I just fell upon a trailer for a documentary on the tv show Lost on YouTube and as I glanced at the comments the black hole opened up. ”Great show, terrible ending.” ”Worst ending of a show ever.” ”The creators should be sent to prison over the ending.” (Yes, that was an actual comment.) And so on, and so forth.

I was really into Lost when it started and I kept watching up until season four, I think, then I stopped and later got back into it via the DVD box sets. A year or two ago I rewatched two or three seasons but it’s been quite some time since I’ve watched the whole thing, so this is not going to be a post about details of Lost. I’m going from memory here so things are inevitably colored by the bit rot the mind. Regardless, in my opinion whatever problem Lost had was not the ending. It dragged in the middle but the very end, in particular the last episode, was great.

But arguing whether the ending was good or not is sort of pointless. What I do want to argue is how much I think we keep missing the point of the art, yes, art, of stories when we keep coming back whether the plot was all tied up, whether there where any ”plot holes” or not, and only judging it by what can be summarized in a wikipedia plot synopsis. If that is all that matters, why even read books? Why watch movies and tv shows? Why not just read the wikipedia page and have time to consume so much more content?

I took special note of a comment from someone who was so mad that the show demanded an ”English major” to understand. Why not just spell it out plainly? At first I wanted to reply to that comment but I quickly realized that that would be pointless, so I started writing this instead.

Maybe I’ve become that artsy fartsy, high brow person that I despised when I was nineteen, but these days I care much more about how a story, regardless of medium, makes me feel and the journey I took with the characters than I do about exact plotting. Because again, if I only care about plot why even spend the time engaging with the story when there are so many great summaries to read online?

Maybe me changing my opinion this way over time is something I should be ashamed of. Maybe I’ve let my past self down. Or maybe it’s a natural part of growing and evolving – after all, nineteen years have passed since I was nineteen – and it’s much worse that so many people seem stuck in their teen mindset.

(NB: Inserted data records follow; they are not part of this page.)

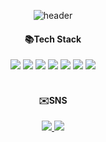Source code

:<div align="center">
  
![header](https://capsule-render.vercel.app/api?type=Waving&color=auto&height=300&section=header&text=Drop%20the%20bit&fontSize=80&desc=Bit%20GitHub%20Profile&descAlignY=20)

</div>

<div align="center">
  
#### 📚Tech Stack

</div>

<div align="center">
<img src="https://img.shields.io/badge/JavaScript-F7DF1E?style=flat&logo=JavaScript&logoColor=white"/> <img src="https://img.shields.io/badge/Typescript-3178C6?style=flat&logo=Typescript&logoColor=white"/> <img src="https://img.shields.io/badge/React-61DAFB?style=flat&logo=react&logoColor=white"/> <img src="https://img.shields.io/badge/HTML-E34F26?style=flat&logo=Html5&logoColor=white"/> <img src="https://img.shields.io/badge/CSS-1572B6?style=flat&logo=css3&logoColor=white"/> <img src="https://img.shields.io/badge/Tailwind-06B6D4?style=flat&logo=Tailwind CSS&logoColor=white"/> <img src="https://img.shields.io/badge/StyledComponents-DB7093?style=flat&logo=Styledcomponents&logoColor=white"/> 
</div>


<br/>
<div align="center">
  
#### ✉️SNS

</div>

<div align="center">
<a href="https://velog.io/@yebind">
  <img src="https://img.shields.io/badge/VelogBlog-20C997?style=flat-square&logo=velog&logoColor=white&link=https://velog.io/@yebind"/>
</a>
<a href="mailto:yebind3308@gmail.com">
  <img src="https://img.shields.io/badge/Gmail-EA4335?style=flat-square&logo=gmail&logoColor=white&link=mailto:yebind3308@gmail.com"/>
</a>
</div>

<br/>
<div align="center">



</div>

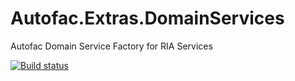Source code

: # Autofac.Extras.DomainServices
Autofac Domain Service Factory for RIA Services

[![Build status](https://ci.appveyor.com/api/projects/status/7cy42ia922we7v3w?svg=true)](https://ci.appveyor.com/project/Autofac/autofac-extras-domainservices)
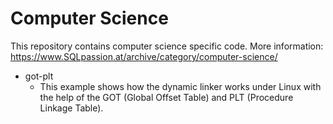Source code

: # Computer Science

This repository contains computer science specific code.
More information: https://www.SQLpassion.at/archive/category/computer-science/

* got-plt
  * This example shows how the dynamic linker works under Linux with the help of the GOT (Global Offset Table) and PLT (Procedure Linkage Table).
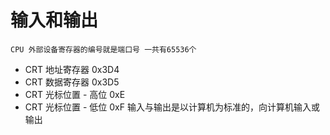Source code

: # 输入和输出

    CPU 外部设备寄存器的编号就是端口号 一共有65536个

- CRT 地址寄存器 0x3D4
- CRT 数据寄存器 0x3D5
- CRT 光标位置 - 高位 0xE
- CRT 光标位置 - 低位 0xF
输入与输出是以计算机为标准的，向计算机输入或输出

Maybe that mindset and single-mindedness stops stories from being art and instead turns them into more content, more slop for us to consume.

I’m so fed up with content

posted this article on and tagged it with Black Mirror Content Handwritten Subscription services TV shows

Linn and I have started watchning the latest season of Black Mirror. (Season 6, I think.) So far we’ve only seen the episodes ”Joan is Awful” and ”Loch Henry” and I think both were good.

In the past I’ve thought that the problem with ”Black Mirror” is that it’s rarely as clever as it thinks it is.Its good ideas have usually been explored better in earlier works of sci-fi and it has this air of baby’s first dystopia. Two episodes in and I feel that this problem is less present in this season, even though the meta narrative stuff they’re doing at the moment are balancing on the edge of becoming masturbation.

But I’m not here to complain about Black Mirror. I’m here to complain about Netflix.

The problem isn’t the service Netflix, it’s the Netflix apps. They’re just so noisy. When I want to find something to watch I want to browse a list of recommendations, of I’m searching for something specific and want to see the results of a search. Netflix does present a list to browse but doing so is like browsing a minefield. Whenever I stop the cursor for just a second to read something or look at a poster, the thing I’m currently highlighting starts autoplaying.

I’ sure there’s lots of data that suggests that this maximizes the consumers engagement with the content. But I don’t want to consume or engage with content. I want to watch a movie or a tv show. Sometimes to relax and to take my mind off of things and sometimes to challenge myself to new ideas and perspectives!

When I finally find something to watch in this endless sea of content to consume, if that something is a tv show the next annoyance shows up.

”Skip intro”

I HATE the ”skip intro” button. If what I’m watching is something that’s really meant to be watched for its artistic merits, the intro is part of the experience. The director and editor has crafted the pace of the film (or show) with the intro in mind. Is sets the tone, tells part of the story. The ”skip intro” button just tells me that I should rush past this boring thing and get to the content.

And then, after I finished watching an episode of something, enter the stress again. As a movie or an episode ends I like to remain immersed in the world I just visited and think about what I saw while the credits roll. Oh now you don’t, says Netflix and starts pushing the next thing. If I want to stay with the credits I have just a few seconds to find the remote and quickly tell it that yes, I’m actually watching this and I want to continue doing that.

Why, Netflix, are you so afraid of me actually getting a few seconds to think? Are you that worried that I’ll realize that so much of what You present to me are just meaningless, artless content meant to distract my mind and keep me subscribed?


Post scriptum: The rest of the season was good as well.